§ **What you will do**
Using the entries below, write out the line with "objects that will", the line with "We have also", and every line in between, exactly as each is written.

═══ Records provided

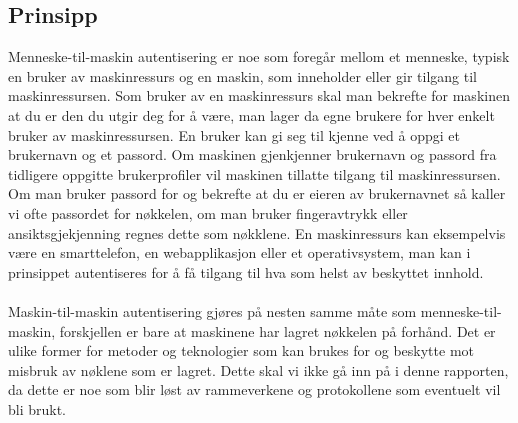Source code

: \subsection*{Prinsipp}
Menneske-til-maskin autentisering er noe som foregår mellom et menneske, typisk en bruker av maskinressurs og en maskin, som inneholder eller gir tilgang til maskinressursen. Som bruker av en maskinressurs skal man bekrefte for maskinen at du er den du utgir deg for å være, man lager da egne brukere for hver enkelt bruker av maskinressursen. En bruker kan gi seg til kjenne ved å oppgi et brukernavn og et passord. Om maskinen gjenkjenner brukernavn og passord fra tidligere oppgitte brukerprofiler vil maskinen tillatte tilgang til maskinressursen. Om man bruker passord for og bekrefte at du er eieren av brukernavnet så kaller vi ofte passordet for nøkkelen, om man bruker fingeravtrykk eller ansiktsgjekjenning regnes dette som nøkklene. En maskinressurs kan eksempelvis være en smarttelefon, en webapplikasjon eller et operativsystem, man kan i prinsippet autentiseres for å få tilgang til hva som helst av beskyttet innhold.
\\
\\
Maskin-til-maskin autentisering gjøres på nesten samme måte som menneske-til-maskin, forskjellen er bare at maskinene har lagret nøkkelen på forhånd. Det er ulike former for metoder og teknologier som kan brukes for og beskytte mot misbruk av nøklene som er lagret. Dette skal vi ikke gå inn på i denne rapporten, da dette er noe som blir løst av rammeverkene og protokollene som eventuelt vil bli brukt.  

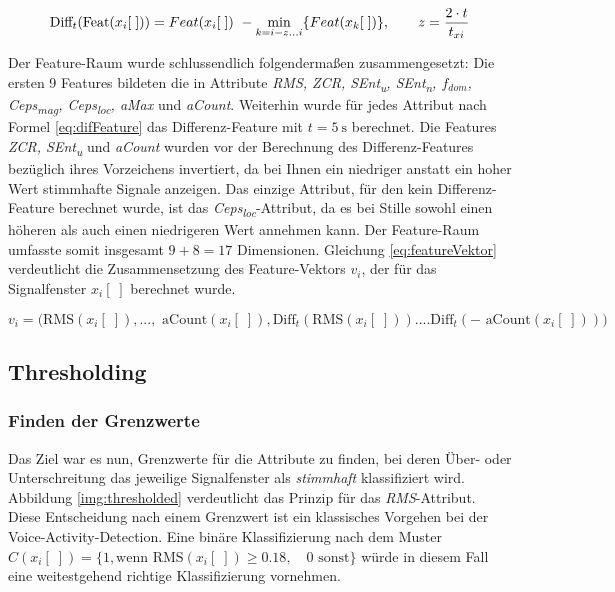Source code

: \begin{equation}
\text{Diff}_t(\text{Feat}(x_i[\;])) = Feat(x_i[\;])\ - \operatorname*{min}_{k=i-z...i}\{Feat(x_k[\;])\}, \qquad z = \frac{2 \cdot t}{t_{xi}}
\label{eq:difFeature}
\end{equation}

Der Feature-Raum wurde schlussendlich folgendermaßen zusammengesetzt: Die ersten 9 Features bildeten die in Attribute \emph{RMS, ZCR, SEnt\textsubscript{u}, SEnt\textsubscript{n}, $f_{dom}$, Ceps\textsubscript{mag}, Ceps\textsubscript{loc}, aMax} und \emph{aCount}. Weiterhin wurde für jedes Attribut nach Formel \ref{eq:difFeature} das Differenz-Feature mit $t = \SI{5}{\second}$ berechnet. Die Features \emph{ZCR, SEnt\textsubscript{u}} und \emph{aCount} wurden vor der Berechnung des Differenz-Features bezüglich ihres Vorzeichens invertiert, da bei Ihnen ein niedriger anstatt ein hoher Wert stimmhafte Signale anzeigen. Das einzige Attribut, für den kein Differenz-Feature berechnet wurde, ist das \emph{Ceps\textsubscript{loc}}-Attribut, da es bei Stille sowohl einen höheren als auch einen niedrigeren Wert annehmen kann. Der Feature-Raum umfasste somit insgesamt $9 + 8 = 17 $ Dimensionen. Gleichung \ref{eq:featureVektor} verdeutlicht die Zusammensetzung des Feature-Vektors $v_i$, der für das Signalfenster $x_i[\;]$ berechnet wurde.

\begin{equation}
v_i = \Big( \text{RMS}(x_i[\;]), ...,\text{ aCount}(x_i[\;]), 
\text{Diff}_{t}(\text{RMS}(x_i[\;])) .... \text{Diff}_{t}(-\text{ aCount}(x_i[\;]))\Big)
\label{eq:featureVektor}
\end{equation}

\subsection{Thresholding}
\label{sec:vad_thresholding}

\subsubsection{Finden der Grenzwerte}

Das Ziel war es nun, Grenzwerte für die Attribute zu finden, bei deren Über- oder Unterschreitung das jeweilige  Signalfenster als \emph{stimmhaft} klassifiziert wird. Abbildung \ref{img:thresholded} verdeutlicht das Prinzip für das \emph{RMS}-Attribut. Diese Entscheidung nach einem Grenzwert ist ein klassisches Vorgehen bei der Voice-Activity-Detection. Eine binäre Klassifizierung nach dem Muster $C(x_i[\;]) = \{ 1, \text{wenn } \text{RMS}(x_i[\;]) \geq 0.18 ,\quad 0 \text{ sonst}\}$ würde in diesem Fall eine weitestgehend richtige Klassifizierung vornehmen.

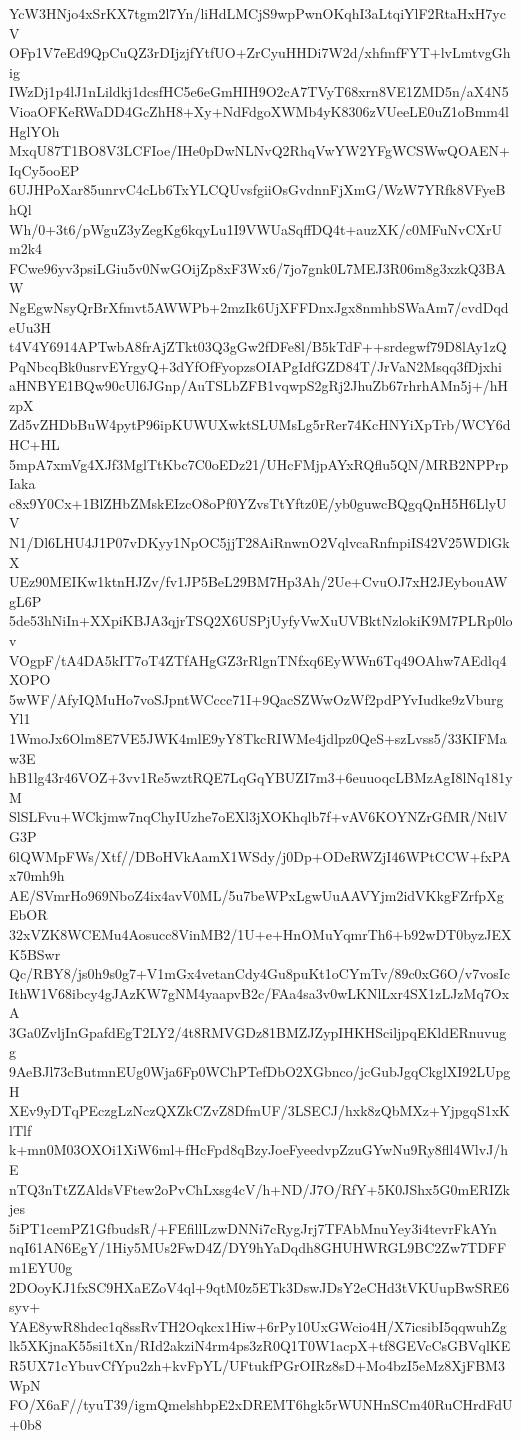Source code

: YcW3HNjo4xSrKX7tgm2l7Yn/liHdLMCjS9wpPwnOKqhI3aLtqiYlF2RtaHxH7ycV
OFp1V7eEd9QpCuQZ3rDIjzjfYtfUO+ZrCyuHHDi7W2d/xhfmfFYT+lvLmtvgGhig
IWzDj1p4lJ1nLildkj1dcsfHC5e6eGmHIH9O2cA7TVyT68xrn8VE1ZMD5n/aX4N5
VioaOFKeRWaDD4GcZhH8+Xy+NdFdgoXWMb4yK8306zVUeeLE0uZ1oBmm4lHglYOh
MxqU87T1BO8V3LCFIoe/IHe0pDwNLNvQ2RhqVwYW2YFgWCSWwQOAEN+IqCy5ooEP
6UJHPoXar85unrvC4cLb6TxYLCQUvsfgiiOsGvdnnFjXmG/WzW7YRfk8VFyeBhQl
Wh/0+3t6/pWguZ3yZegKg6kqyLu1I9VWUaSqffDQ4t+auzXK/c0MFuNvCXrUm2k4
FCwe96yv3psiLGiu5v0NwGOijZp8xF3Wx6/7jo7gnk0L7MEJ3R06m8g3xzkQ3BAW
NgEgwNsyQrBrXfmvt5AWWPb+2mzIk6UjXFFDnxJgx8nmhbSWaAm7/cvdDqdeUu3H
t4V4Y6914APTwbA8frAjZTkt03Q3gGw2fDFe8l/B5kTdF++srdegwf79D8lAy1zQ
PqNbcqBk0usrvEYrgyQ+3dYfOfFyopzsOIAPgIdfGZD84T/JrVaN2Msqq3fDjxhi
aHNBYE1BQw90cUl6JGnp/AuTSLbZFB1vqwpS2gRj2JhuZb67rhrhAMn5j+/hHzpX
Zd5vZHDbBuW4pytP96ipKUWUXwktSLUMsLg5rRer74KcHNYiXpTrb/WCY6dHC+HL
5mpA7xmVg4XJf3MglTtKbc7C0oEDz21/UHcFMjpAYxRQflu5QN/MRB2NPPrpIaka
c8x9Y0Cx+1BlZHbZMskEIzcO8oPf0YZvsTtYftz0E/yb0guwcBQgqQnH5H6LlyUV
N1/Dl6LHU4J1P07vDKyy1NpOC5jjT28AiRnwnO2VqlvcaRnfnpiIS42V25WDlGkX
UEz90MEIKw1ktnHJZv/fv1JP5BeL29BM7Hp3Ah/2Ue+CvuOJ7xH2JEybouAWgL6P
5de53hNiIn+XXpiKBJA3qjrTSQ2X6USPjUyfyVwXuUVBktNzlokiK9M7PLRp0lov
VOgpF/tA4DA5kIT7oT4ZTfAHgGZ3rRlgnTNfxq6EyWWn6Tq49OAhw7AEdlq4XOPO
5wWF/AfyIQMuHo7voSJpntWCccc71I+9QacSZWwOzWf2pdPYvIudke9zVburgYl1
1WmoJx6Olm8E7VE5JWK4mlE9yY8TkcRIWMe4jdlpz0QeS+szLvss5/33KIFMaw3E
hB1lg43r46VOZ+3vv1Re5wztRQE7LqGqYBUZI7m3+6euuoqcLBMzAgI8lNq181yM
SlSLFvu+WCkjmw7nqChyIUzhe7oEXl3jXOKhqlb7f+vAV6KOYNZrGfMR/NtlVG3P
6lQWMpFWs/Xtf//DBoHVkAamX1WSdy/j0Dp+ODeRWZjI46WPtCCW+fxPAx70mh9h
AE/SVmrHo969NboZ4ix4avV0ML/5u7beWPxLgwUuAAVYjm2idVKkgFZrfpXgEbOR
32xVZK8WCEMu4Aosucc8VinMB2/1U+e+HnOMuYqmrTh6+b92wDT0byzJEXK5BSwr
Qc/RBY8/js0h9s0g7+V1mGx4vetanCdy4Gu8puKt1oCYmTv/89c0xG6O/v7vosIc
IthW1V68ibcy4gJAzKW7gNM4yaapvB2c/FAa4sa3v0wLKNlLxr4SX1zLJzMq7OxA
3Ga0ZvljInGpafdEgT2LY2/4t8RMVGDz81BMZJZypIHKHSciljpqEKldERnuvugg
9AeBJl73cButmnEUg0Wja6Fp0WChPTefDbO2XGbnco/jcGubJgqCkglXI92LUpgH
XEv9yDTqPEczgLzNczQXZkCZvZ8DfmUF/3LSECJ/hxk8zQbMXz+YjpgqS1xKlTlf
k+mn0M03OXOi1XiW6ml+fHcFpd8qBzyJoeFyeedvpZzuGYwNu9Ry8fll4WlvJ/hE
nTQ3nTtZZAldsVFtew2oPvChLxsg4cV/h+ND/J7O/RfY+5K0JShx5G0mERIZkjes
5iPT1cemPZ1GfbudsR/+FEfillLzwDNNi7cRygJrj7TFAbMnuYey3i4tevrFkAYn
nqI61AN6EgY/1Hiy5MUs2FwD4Z/DY9hYaDqdh8GHUHWRGL9BC2Zw7TDFFm1EYU0g
2DOoyKJ1fxSC9HXaEZoV4ql+9qtM0z5ETk3DswJDsY2eCHd3tVKUupBwSRE6syv+
YAE8ywR8hdec1q8ssRvTH2Oqkcx1Hiw+6rPy10UxGWcio4H/X7icsibI5qqwuhZg
lk5XKjnaK55si1tXn/RId2akziN4rm4ps3zR0Q1T0W1acpX+tf8GEVcCsGBVqlKE
R5UX71cYbuvCfYpu2zh+kvFpYL/UFtukfPGrOIRz8sD+Mo4bzI5eMz8XjFBM3WpN
FO/X6aF//tyuT39/igmQmelshbpE2xDREMT6hgk5rWUNHnSCm40RuCHrdFdU+0b8
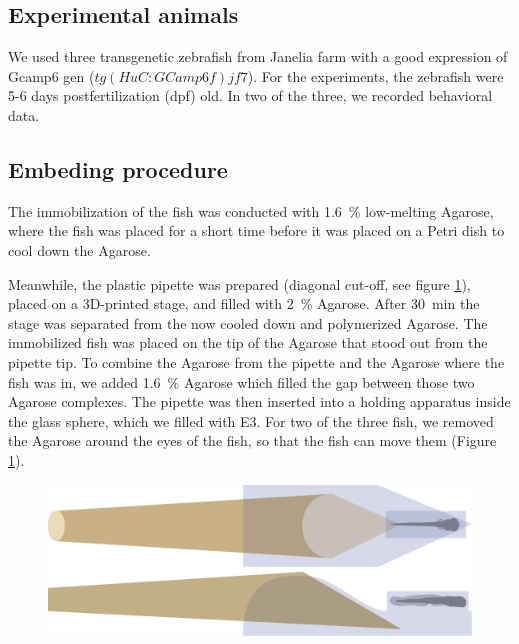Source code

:\subsection{Experimental animals}
We used three transgenetic zebrafish from Janelia farm with a good expression of Gcamp6 gen ($tg(HuC:GCamp6f)jf7$). For the experiments, the zebrafish were 5-6 days postfertilization (dpf) old. In two of the three, we recorded behavioral data.    

\subsection{Embeding procedure}

 The immobilization of the fish was conducted with \SI{1.6}{\percent} low-melting Agarose, where the fish was placed for a short time before it was placed on a Petri dish to cool down the Agarose. 

\vspace{\baselineskip}

\begin{minipage}[t]{0.5\textwidth} 
    Meanwhile, the plastic pipette was prepared (diagonal cut-off, see figure \ref{fig:stage}), placed on a 3D-printed stage, and filled with \SI{2}{\percent} Agarose. After \SI{30}{\minute} the stage was separated from the now cooled down and polymerized Agarose. The immobilized fish was placed on the tip of the Agarose that stood out from the pipette tip. To combine the Agarose from the pipette and the Agarose where the fish was in, we added \SI{1.6}{\percent} Agarose which filled the gap between those two Agarose complexes. The pipette was then inserted into a holding apparatus inside the glass sphere, which we filled with E3. For two of the three fish, we removed the Agarose around the eyes of the fish, so that the fish can move them (Figure \ref{fig:stage}). 
\end{minipage}%
\hfill%
\begin{minipage}[t]{0.45\textwidth}
\begin{figure}[H]
    \includegraphics[width=\linewidth]{figures/drawing.pdf}
    \label{fig:stage}
\end{figure}
\end{minipage}

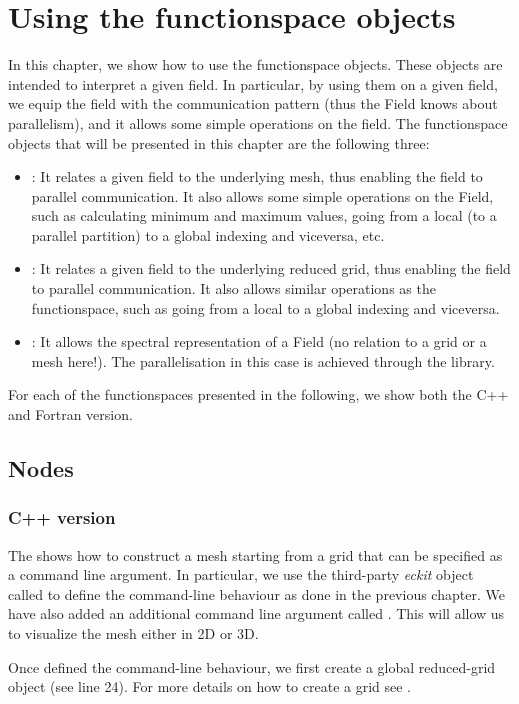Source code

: \chapter{Using the functionspace objects}
In this chapter, we show how to use the functionspace 
objects. These objects are intended to interpret a 
given field. In particular, by using them on a given 
field, we equip the field with the communication pattern 
(thus the Field knows about parallelism), and it allows 
some simple operations on the field. The functionspace 
objects that will be presented in this chapter are the 
following three:
%
\begin{itemize}
\item {}: It relates a given field to the underlying 
mesh, thus enabling the field to parallel communication. 
It also allows some simple operations on the Field, such 
as calculating minimum and maximum values, going from a 
local (to a parallel partition) to a global indexing and 
viceversa, etc.
\item {}: It relates 
a given field to the underlying reduced grid, thus enabling 
the field to parallel communication. It also allows similar 
operations as the  functionspace, such as going 
from a local to a global indexing and viceversa.
\item {}: It allows the spectral representation 
of a Field (no relation to a grid or a mesh here!). The parallelisation 
in this case is achieved through the  
library.
\end{itemize}
%
For each of the functionspaces presented in the following, 
we show both the C++ and Fortran version.

\section{Nodes}
\subsection{C++ version}
The  shows how to construct a mesh 
starting from a grid that can be specified as a command 
line argument. In particular, we use the third-party 
\textit{eckit} object called  to define 
the command-line behaviour as done in the previous chapter. 
We have also added an additional command line argument 
called . This will allow us to 
visualize the mesh either in 2D or 3D. 
%

%
Once defined the command-line behaviour, we first create 
a global reduced-grid object (see line 24). For more 
details on how to create a grid see .


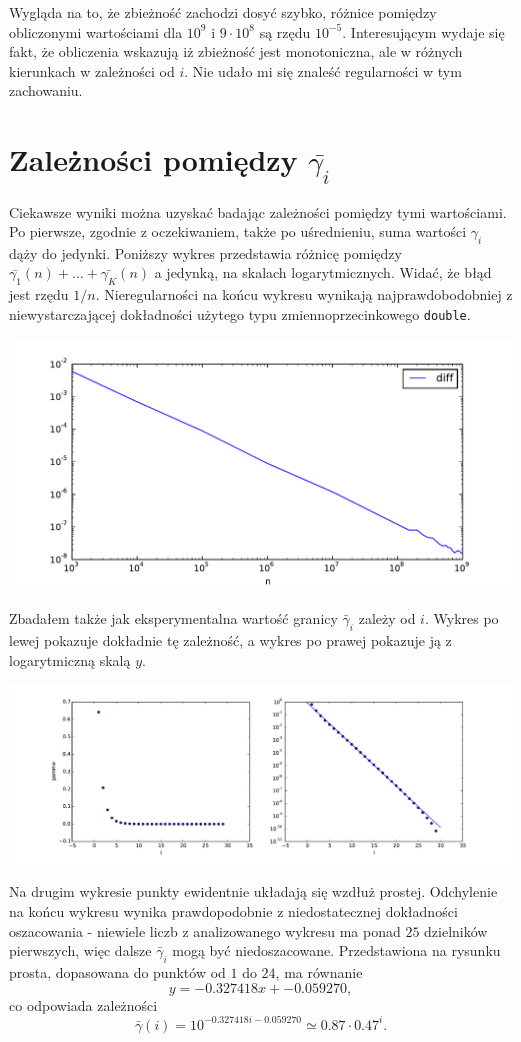 \documentclass{report}
\begin{document}
Wygląda na to, że zbieżność zachodzi dosyć szybko, różnice pomiędzy obliczonymi wartościami dla $10^9$ i $9\cdot 10^8$ są rzędu $10^{-5}$.
Interesującym wydaje się fakt, że obliczenia wskazują iż zbieżność jest monotoniczna, ale w różnych kierunkach w zależności od $i$. Nie udało mi się znaleść regularności w tym zachowaniu.

\section*{Zależności pomiędzy $\bar{\gamma_i}$}

Ciekawsze wyniki można uzyskać badając zależności pomiędzy tymi wartościami. Po pierwsze, zgodnie z oczekiwaniem, także po uśrednieniu, suma wartości $\gamma_i$ dąży do jedynki.
Poniższy wykres przedstawia różnicę pomiędzy $\bar{\gamma_1}(n) + \ldots + \bar{\gamma_K}(n)$ a jedynką, na skalach logarytmicznych. Widać, że błąd jest rzędu $1/n$.
Nieregularności na końcu wykresu wynikają najprawdobodobniej z niewystarczającej dokładności użytego typu zmiennoprzecinkowego \texttt{double}.

\begin{center} \includegraphics[width=0.75 \linewidth]{2} \end{center}

Zbadałem także jak eksperymentalna wartość granicy $\bar{\gamma}_i$ zależy od $i$. Wykres po lewej pokazuje dokładnie tę zależność,
a wykres po prawej pokazuje ją z logarytmiczną skalą $y$.

\begin{center} \includegraphics[width=1 \linewidth]{3} \end{center}

Na drugim wykresie punkty ewidentnie układają się wzdłuż prostej. Odchylenie na końcu wykresu wynika prawdopodobnie z niedostatecznej dokładności oszacowania -
niewiele liczb z analizowanego wykresu ma ponad $25$ dzielników pierwszych, więc dalsze $\bar{\gamma}_i$ mogą być niedoszacowane. Przedstawiona na rysunku prosta,
dopasowana do punktów od $1$ do $24$, ma równanie
$$ y = -0.327418 x + -0.059270, $$
co odpowiada zależności
$$ \bar{\gamma}(i) = 10^{-0.327418 i - 0.059270} \simeq 0.87 \cdot 0.47^i. $$
\end{document}
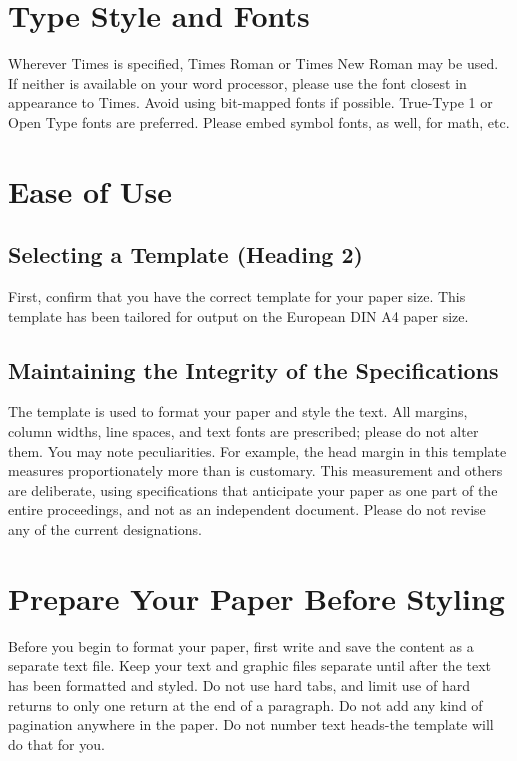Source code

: \documentclass[conference,a4paper,flushend]{neutr}
\begin{document}
\section{Type Style and Fonts}
Wherever Times is specified, Times Roman or Times New Roman may be used. If neither is available on your word processor, please use the font closest in appearance to Times. Avoid using bit-mapped fonts if possible. True-Type 1 or Open Type fonts are preferred. Please embed symbol fonts, as well, for math, etc.

\section{Ease of Use}

\subsection{Selecting a Template (Heading 2)}
First, confirm that you have the correct template for your paper size. This template has been tailored for output on the European DIN A4 paper size.

\subsection{Maintaining the Integrity of the Specifications}
The template is used to format your paper and style the text. All margins, column widths, line spaces, and text fonts are prescribed; please do not alter them. You may note peculiarities. For example, the head margin in this template measures proportionately more than is customary. This measurement and others are deliberate, using specifications that anticipate your paper as one part of the entire proceedings, and not as an independent document. Please do not revise any of the current designations.

\section{Prepare Your Paper Before Styling}

Before you begin to format your paper, first write and save the content as a separate text file. Keep your text and graphic files separate until after the text has been formatted and styled. Do not use hard tabs, and limit use of hard returns to only one return at the end of a paragraph. Do not add any kind of pagination anywhere in the paper. Do not number text heads-the template will do that for you.
\end{document}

══════

§ **Written reply**
objects that will be presented in this chapter are the 
following three:
%
\begin{itemize}
\item {}: It relates a given field to the underlying 
mesh, thus enabling the field to parallel communication. 
It also allows some simple operations on the Field, such 
as calculating minimum and maximum values, going from a 
local (to a parallel partition) to a global indexing and 
viceversa, etc.
\item {}: It relates 
a given field to the underlying reduced grid, thus enabling 
the field to parallel communication. It also allows similar 
operations as the  functionspace, such as going 
from a local to a global indexing and viceversa.
\item {}: It allows the spectral representation 
of a Field (no relation to a grid or a mesh here!). The parallelisation 
in this case is achieved through the  
library.
\end{itemize}
%
For each of the functionspaces presented in the following, 
we show both the C++ and Fortran version.

\section{Nodes}
\subsection{C++ version}
The  shows how to construct a mesh 
starting from a grid that can be specified as a command 
line argument. In particular, we use the third-party 
\textit{eckit} object called  to define 
the command-line behaviour as done in the previous chapter. 
We have also added an additional command line argument 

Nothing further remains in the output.